The emergence of ‘respectability’ as the defining characteristic of acceptable forms of behaviour was a major feature of the changed attitudes to traditional forms of social behaviour. This can be seen in the cases of cruelty to animals, temperance and the growing problem of drug addiction. These three examples of changing attitudes to popular culture illustrate the importance of pressure, either voluntary or through legislation, to control and modify aspects of people’s lives. To those, from all sections of society, who argued for change the issue was one of improving the quality of economic and social life, enhancing respectable attitudes and removing potential tensions and disorder. To those affected, reform attacked what they maintained was their traditional right to enjoy themselves and to escape -- if momentarily -- from their social conditions.
The staging of contests between animals was still one of the most common and popular forms of recreation in England in the early nineteenth century. [1] Cock fighting was the normal feature at fairs and race meetings involving the mingling of all social groups, though only men, and accompanied by heavy betting and often local and regional rivalries. [2] Hunting and hawking were widespread. Small children were notorious for amusing themselves in torturing living creatures but they were merely reflecting the standards of the adult world. This was largely what Keith Thomas calls ‘the cruelty of indifference’ as animals were outside the terms of their moral reference. [3]
During the eighteenth century the feelings of animals became a matter of very great concern and led to agitation in the early nineteenth century culminating in the formation in 1824 of the Society (later Royal Society) for the Prevention of Cruelty to Animals and the passage of legislation against cruelty to horses and cattle in 1822, to dogs in 1839 and 1854 and against animal baiting and cock-fighting in 1835 and 1849. There are various reasons why this changed occurred. There had long been a tradition that unnecessary cruelty to animals was wrong not because of any moral concern with animals but because of its brutalising effects on human character. [4] It did not go unnoticed that the poisoner William Palmer hanged in 1856 had conducted cruel experiments on animals as a boy.
In the early-nineteenth century there was a move away from this point of view towards one that regarded cruelty to animals as morally wrong whether it had human consequences or not. At a less philosophical level animal sports were associated with noise, gambling and disorder.
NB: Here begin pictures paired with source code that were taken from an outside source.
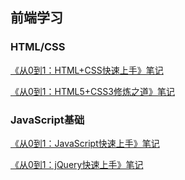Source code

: 前端学习
------



### HTML/CSS

[《从0到1：HTML+CSS快速上手》笔记](notes/从0到1：HTML+CSS快速上手.md)

[《从0到1：HTML5+CSS3修炼之道》笔记](notes/从0到1：HTML5+CSS3修炼之道.md)

### JavaScript基础

[《从0到1：JavaScript快速上手》笔记](notes/从0到1：JavaScript快速上手.md)

[《从0到1：jQuery快速上手》笔记](notes/从0到1：jQuery快速上手/从0到1：jQuery快速上手.md)


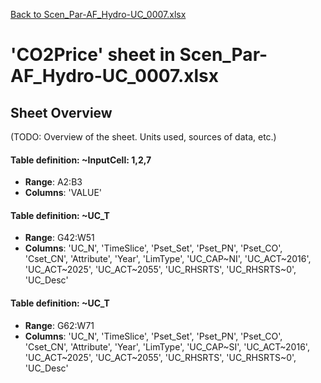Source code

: [Back to Scen_Par-AF_Hydro-UC_0007.xlsx](README.md)

# 'CO2Price' sheet in Scen_Par-AF_Hydro-UC_0007.xlsx

## Sheet Overview

(TODO: Overview of the sheet. Units used, sources of data, etc.)

#### Table definition: ~InputCell: 1,2,7
- **Range**: A2:B3
- **Columns**: 'VALUE'

#### Table definition: ~UC_T
- **Range**: G42:W51
- **Columns**: 'UC_N', 'TimeSlice', 'Pset_Set', 'Pset_PN', 'Pset_CO', 'Cset_CN', 'Attribute', 'Year', 'LimType', 'UC_CAP\~NI', 'UC_ACT\~2016', 'UC_ACT\~2025', 'UC_ACT\~2055', 'UC_RHSRTS', 'UC_RHSRTS\~0', 'UC_Desc'

#### Table definition: ~UC_T
- **Range**: G62:W71
- **Columns**: 'UC_N', 'TimeSlice', 'Pset_Set', 'Pset_PN', 'Pset_CO', 'Cset_CN', 'Attribute', 'Year', 'LimType', 'UC_CAP\~SI', 'UC_ACT\~2016', 'UC_ACT\~2025', 'UC_ACT\~2055', 'UC_RHSRTS', 'UC_RHSRTS\~0', 'UC_Desc'

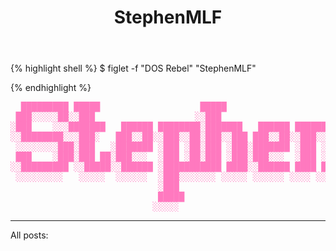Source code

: ﻿---
layout: home
title: StephenMLF
---




{% highlight shell %}
$ figlet -f "DOS Rebel" "StephenMLF"

{% endhighlight %}


<pre class="special" style="color: #ff79bf">
  █████████ █████                   █████                      ██████   ██████████     ███████████
 ███░░░░░██░░███                   ░░███                      ░░██████ █████░░███     ░░███░░░░░░█
░███    ░░░███████   ██████ ████████░███████   ██████ ████████ ░███░█████░███░███      ░███   █ ░ 
░░████████░░░███░   ███░░██░░███░░██░███░░███ ███░░██░░███░░███░███░░███ ░███░███      ░███████   
 ░░░░░░░░███░███   ░███████ ░███ ░██░███ ░███░███████ ░███ ░███░███ ░░░  ░███░███      ░███░░░█   
 ███    ░███░███ ██░███░░░  ░███ ░██░███ ░███░███░░░  ░███ ░███░███      ░███░███      ░███  ░    
░░█████████ ░░█████░░██████ ░███████████ ████░░██████ ████ █████████     ███████████████████      
 ░░░░░░░░░   ░░░░░  ░░░░░░  ░███░░░░░░░ ░░░░░ ░░░░░░ ░░░░ ░░░░░░░░░     ░░░░░░░░░░░░░░░░░░░       
                            ░███                                                                  
                            █████                                                                 
                           ░░░░░                                                                  
</pre>

-------------


All posts:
Hunting proved to be a more difficult issue and there is something in the contemporary argument that in the long war against blood sports it was the most plebeian activities that were criminalised and those sports with gentry and upper-class support that survived.
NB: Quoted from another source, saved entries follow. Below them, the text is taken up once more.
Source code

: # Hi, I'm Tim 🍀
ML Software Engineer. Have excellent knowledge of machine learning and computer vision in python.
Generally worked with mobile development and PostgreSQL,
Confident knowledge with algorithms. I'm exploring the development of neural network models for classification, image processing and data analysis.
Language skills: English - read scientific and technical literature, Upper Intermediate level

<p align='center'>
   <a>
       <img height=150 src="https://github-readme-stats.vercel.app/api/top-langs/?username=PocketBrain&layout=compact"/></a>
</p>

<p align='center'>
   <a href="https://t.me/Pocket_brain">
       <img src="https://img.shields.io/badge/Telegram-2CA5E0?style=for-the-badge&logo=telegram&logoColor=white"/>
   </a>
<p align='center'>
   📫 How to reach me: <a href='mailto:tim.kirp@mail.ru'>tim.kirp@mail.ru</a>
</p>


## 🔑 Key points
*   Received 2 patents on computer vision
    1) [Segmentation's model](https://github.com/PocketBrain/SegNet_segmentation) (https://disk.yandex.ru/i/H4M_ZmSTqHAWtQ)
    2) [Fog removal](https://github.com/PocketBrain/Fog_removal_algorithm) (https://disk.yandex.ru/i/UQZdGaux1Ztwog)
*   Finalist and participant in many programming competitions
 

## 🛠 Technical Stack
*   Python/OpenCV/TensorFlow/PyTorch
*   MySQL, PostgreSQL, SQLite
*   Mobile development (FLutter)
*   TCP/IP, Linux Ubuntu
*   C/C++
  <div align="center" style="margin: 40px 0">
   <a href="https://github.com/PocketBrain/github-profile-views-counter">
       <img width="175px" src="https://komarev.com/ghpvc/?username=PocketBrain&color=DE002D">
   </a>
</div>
[1] Ritvo, H., The Animal Estate: the English and other creatures in the Victorian Age, (Penguin), 1990, and Harrison, B., ‘Animals and the State in Nineteenth Century England’, English Historical Review, Vol. 88 (1973), pp. 786-820, reprinted in his Peaceable Kingdoms: Stability and Change in Modern Britain, (Oxford University Press), 1982, on cruelty to animals.
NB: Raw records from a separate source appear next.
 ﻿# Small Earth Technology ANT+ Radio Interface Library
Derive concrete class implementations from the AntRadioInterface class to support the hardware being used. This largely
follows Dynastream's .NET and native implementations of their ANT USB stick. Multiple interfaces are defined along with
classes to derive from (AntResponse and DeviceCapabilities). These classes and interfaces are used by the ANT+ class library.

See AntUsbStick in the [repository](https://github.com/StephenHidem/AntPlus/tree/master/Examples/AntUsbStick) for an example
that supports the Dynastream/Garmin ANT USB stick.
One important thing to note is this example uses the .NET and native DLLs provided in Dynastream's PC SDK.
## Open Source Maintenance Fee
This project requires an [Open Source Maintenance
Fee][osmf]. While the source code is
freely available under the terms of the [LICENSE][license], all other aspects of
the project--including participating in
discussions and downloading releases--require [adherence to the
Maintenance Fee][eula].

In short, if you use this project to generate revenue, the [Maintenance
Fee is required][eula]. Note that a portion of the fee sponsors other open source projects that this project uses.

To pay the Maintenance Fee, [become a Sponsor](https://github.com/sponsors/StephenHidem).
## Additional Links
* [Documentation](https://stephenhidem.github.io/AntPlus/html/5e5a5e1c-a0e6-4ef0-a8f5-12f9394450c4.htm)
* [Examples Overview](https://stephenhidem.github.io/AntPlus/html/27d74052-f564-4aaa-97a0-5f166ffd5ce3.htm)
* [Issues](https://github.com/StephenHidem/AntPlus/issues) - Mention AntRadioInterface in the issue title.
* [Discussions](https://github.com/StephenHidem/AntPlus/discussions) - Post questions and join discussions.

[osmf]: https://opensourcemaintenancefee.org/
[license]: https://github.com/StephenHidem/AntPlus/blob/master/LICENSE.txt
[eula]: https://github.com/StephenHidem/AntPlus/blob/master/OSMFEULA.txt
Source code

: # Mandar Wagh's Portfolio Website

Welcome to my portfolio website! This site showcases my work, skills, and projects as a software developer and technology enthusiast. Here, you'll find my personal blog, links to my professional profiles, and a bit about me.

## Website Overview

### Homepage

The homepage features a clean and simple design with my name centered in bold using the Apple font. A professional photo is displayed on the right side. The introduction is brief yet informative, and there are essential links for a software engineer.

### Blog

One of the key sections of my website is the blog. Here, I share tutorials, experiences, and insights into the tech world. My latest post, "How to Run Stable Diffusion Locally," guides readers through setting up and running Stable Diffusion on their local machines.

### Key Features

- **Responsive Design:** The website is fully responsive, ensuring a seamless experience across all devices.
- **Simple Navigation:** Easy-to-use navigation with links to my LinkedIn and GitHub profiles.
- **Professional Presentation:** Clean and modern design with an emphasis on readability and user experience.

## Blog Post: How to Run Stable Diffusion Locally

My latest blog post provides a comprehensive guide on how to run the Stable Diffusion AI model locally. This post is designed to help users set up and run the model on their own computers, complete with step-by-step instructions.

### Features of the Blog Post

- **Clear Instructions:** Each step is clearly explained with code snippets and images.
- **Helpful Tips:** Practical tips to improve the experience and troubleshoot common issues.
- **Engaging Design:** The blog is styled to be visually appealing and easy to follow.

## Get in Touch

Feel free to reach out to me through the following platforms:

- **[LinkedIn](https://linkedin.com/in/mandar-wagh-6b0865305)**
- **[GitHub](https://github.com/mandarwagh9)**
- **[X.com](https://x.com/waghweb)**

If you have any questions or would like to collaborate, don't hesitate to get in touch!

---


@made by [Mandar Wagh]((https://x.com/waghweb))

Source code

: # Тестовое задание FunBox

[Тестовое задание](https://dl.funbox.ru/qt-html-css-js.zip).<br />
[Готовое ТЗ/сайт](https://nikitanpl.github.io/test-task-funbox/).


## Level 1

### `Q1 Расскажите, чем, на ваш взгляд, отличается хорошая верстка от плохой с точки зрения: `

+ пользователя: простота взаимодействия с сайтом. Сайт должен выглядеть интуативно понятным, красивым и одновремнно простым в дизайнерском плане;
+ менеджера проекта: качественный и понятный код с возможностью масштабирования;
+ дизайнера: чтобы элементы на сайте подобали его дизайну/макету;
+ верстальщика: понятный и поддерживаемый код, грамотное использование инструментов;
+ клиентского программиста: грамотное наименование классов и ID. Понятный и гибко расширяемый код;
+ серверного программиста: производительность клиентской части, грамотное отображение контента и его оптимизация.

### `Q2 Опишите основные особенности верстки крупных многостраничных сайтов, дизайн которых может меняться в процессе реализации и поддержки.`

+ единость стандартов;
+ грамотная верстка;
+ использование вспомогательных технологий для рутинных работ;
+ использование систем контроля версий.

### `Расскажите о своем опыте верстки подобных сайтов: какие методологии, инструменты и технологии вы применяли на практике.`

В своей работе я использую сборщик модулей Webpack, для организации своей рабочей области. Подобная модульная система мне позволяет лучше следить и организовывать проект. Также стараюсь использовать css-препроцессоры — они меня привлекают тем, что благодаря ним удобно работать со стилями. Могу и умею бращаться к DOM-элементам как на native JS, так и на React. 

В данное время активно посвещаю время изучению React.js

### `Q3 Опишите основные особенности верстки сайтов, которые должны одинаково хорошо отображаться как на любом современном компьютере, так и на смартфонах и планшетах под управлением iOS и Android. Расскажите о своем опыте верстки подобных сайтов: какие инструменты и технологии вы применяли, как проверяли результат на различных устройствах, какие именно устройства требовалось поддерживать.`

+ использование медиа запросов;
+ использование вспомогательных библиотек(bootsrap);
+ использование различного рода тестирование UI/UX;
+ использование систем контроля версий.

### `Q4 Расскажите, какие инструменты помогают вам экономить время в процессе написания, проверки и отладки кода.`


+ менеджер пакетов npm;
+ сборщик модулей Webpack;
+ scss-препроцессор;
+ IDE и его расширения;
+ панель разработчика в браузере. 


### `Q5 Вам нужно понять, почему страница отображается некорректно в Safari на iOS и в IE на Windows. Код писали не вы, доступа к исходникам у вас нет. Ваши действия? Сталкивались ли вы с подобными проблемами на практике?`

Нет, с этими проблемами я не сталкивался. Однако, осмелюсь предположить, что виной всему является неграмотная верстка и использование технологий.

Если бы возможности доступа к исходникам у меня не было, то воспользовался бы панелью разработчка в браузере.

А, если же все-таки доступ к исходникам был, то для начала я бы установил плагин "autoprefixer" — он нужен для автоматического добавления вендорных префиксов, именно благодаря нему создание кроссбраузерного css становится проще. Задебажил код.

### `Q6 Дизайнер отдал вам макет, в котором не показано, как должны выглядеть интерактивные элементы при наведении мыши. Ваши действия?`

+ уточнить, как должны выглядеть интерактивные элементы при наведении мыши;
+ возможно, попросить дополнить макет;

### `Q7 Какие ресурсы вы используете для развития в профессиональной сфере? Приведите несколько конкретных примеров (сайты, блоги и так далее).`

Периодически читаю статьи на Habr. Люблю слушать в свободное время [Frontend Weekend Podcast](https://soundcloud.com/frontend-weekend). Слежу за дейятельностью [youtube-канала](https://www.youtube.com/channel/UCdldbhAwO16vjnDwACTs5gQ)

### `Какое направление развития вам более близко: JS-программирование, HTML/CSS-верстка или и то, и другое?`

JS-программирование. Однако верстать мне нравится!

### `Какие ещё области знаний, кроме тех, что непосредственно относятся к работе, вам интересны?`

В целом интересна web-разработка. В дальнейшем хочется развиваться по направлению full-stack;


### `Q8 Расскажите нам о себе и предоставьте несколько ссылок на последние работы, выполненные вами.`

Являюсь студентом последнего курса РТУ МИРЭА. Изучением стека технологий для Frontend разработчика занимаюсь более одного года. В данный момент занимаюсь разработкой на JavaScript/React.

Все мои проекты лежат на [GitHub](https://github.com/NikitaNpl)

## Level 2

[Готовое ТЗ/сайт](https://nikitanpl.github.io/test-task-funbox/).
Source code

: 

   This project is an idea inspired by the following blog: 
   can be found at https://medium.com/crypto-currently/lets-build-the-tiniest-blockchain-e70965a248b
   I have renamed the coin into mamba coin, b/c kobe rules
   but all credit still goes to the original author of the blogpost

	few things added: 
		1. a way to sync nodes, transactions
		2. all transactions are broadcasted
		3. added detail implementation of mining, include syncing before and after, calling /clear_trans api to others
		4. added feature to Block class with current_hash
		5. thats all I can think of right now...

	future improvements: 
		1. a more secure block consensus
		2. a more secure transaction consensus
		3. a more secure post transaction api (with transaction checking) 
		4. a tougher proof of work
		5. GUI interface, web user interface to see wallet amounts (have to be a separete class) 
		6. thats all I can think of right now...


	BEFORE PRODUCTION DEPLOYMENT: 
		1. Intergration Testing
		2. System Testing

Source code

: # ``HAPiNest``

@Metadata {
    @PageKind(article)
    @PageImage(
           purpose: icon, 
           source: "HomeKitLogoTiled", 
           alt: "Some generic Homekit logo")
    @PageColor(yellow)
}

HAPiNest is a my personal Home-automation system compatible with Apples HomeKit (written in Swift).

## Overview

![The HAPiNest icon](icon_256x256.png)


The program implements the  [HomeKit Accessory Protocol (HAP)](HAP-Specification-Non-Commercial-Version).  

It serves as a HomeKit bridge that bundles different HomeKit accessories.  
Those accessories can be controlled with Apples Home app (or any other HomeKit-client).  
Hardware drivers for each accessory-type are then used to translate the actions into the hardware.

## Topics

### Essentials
[2] Jobey, George, ‘Cock-fighting in Northumberland and Durham during the eighteenth and nineteenth centuries’, Archaeologia Aeliana, 5th ser., Vol. 20, (1992), pp. 1-25, is a good local study.
[3] Thomas, Keith, Man and the natural world: changing attitudes in England 1500-1800, (Allen Lane), 1983, p. 148.
[4] Li, C. H., ‘A union of Christianity, humanity, and philanthropy: the Christian tradition and the prevention of cruelty to animals in nineteenth-century England’, Society & Animals, Vol. 8, (2000), pp. 265-285.